#### About this exercise
For every entry, reproduce the wording exactly and omit any image it holds.

Excerpts from a dataset:

•••••

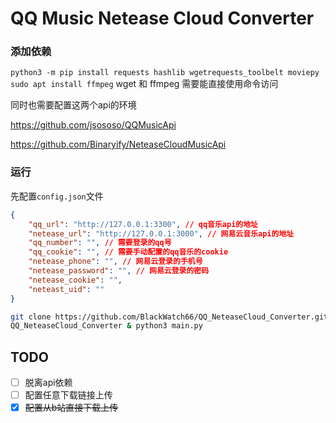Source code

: # QQ Music Netease Cloud Converter



### 添加依赖

`python3 -m pip install requests hashlib wgetrequests_toolbelt moviepy`
`sudo apt install ffmpeg`
wget 和 ffmpeg 需要能直接使用命令访问



同时也需要配置这两个api的环境

https://github.com/jsososo/QQMusicApi

https://github.com/Binaryify/NeteaseCloudMusicApi



### 运行

先配置`config.json`文件

```json
{
    "qq_url": "http://127.0.0.1:3300", // qq音乐api的地址
    "netease_url": "http://127.0.0.1:3000", // 网易云音乐api的地址
    "qq_number": "", // 需要登录的qq号
    "qq_cookie": "", // 需要手动配置的qq音乐的cookie
    "netease_phone": "", // 网易云登录的手机号
    "netease_password": "", // 网易云登录的密码
    "netease_cookie": "",
    "neteast_uid": ""
}
```



```bash
git clone https://github.com/BlackWatch66/QQ_NeteaseCloud_Converter.git & cd 
QQ_NeteaseCloud_Converter & python3 main.py
```



## TODO

- [ ] 脱离api依赖
- [ ] 配置任意下载链接上传
- [x] ~~配置从b站直接下载上传~~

•••••

#### Output of the exercise
Source code

: # QQ Music Netease Cloud Converter



### 添加依赖

`python3 -m pip install requests hashlib wgetrequests_toolbelt moviepy`
`sudo apt install ffmpeg`
wget 和 ffmpeg 需要能直接使用命令访问



同时也需要配置这两个api的环境

https://github.com/jsososo/QQMusicApi

https://github.com/Binaryify/NeteaseCloudMusicApi



### 运行

先配置`config.json`文件

```json
{
    "qq_url": "http://127.0.0.1:3300", // qq音乐api的地址
    "netease_url": "http://127.0.0.1:3000", // 网易云音乐api的地址
    "qq_number": "", // 需要登录的qq号
    "qq_cookie": "", // 需要手动配置的qq音乐的cookie
    "netease_phone": "", // 网易云登录的手机号
    "netease_password": "", // 网易云登录的密码
    "netease_cookie": "",
    "neteast_uid": ""
}
```



```bash
git clone https://github.com/BlackWatch66/QQ_NeteaseCloud_Converter.git & cd 
QQ_NeteaseCloud_Converter & python3 main.py
```



## TODO

- [ ] 脱离api依赖
- [ ] 配置任意下载链接上传
- [x] ~~配置从b站直接下载上传~~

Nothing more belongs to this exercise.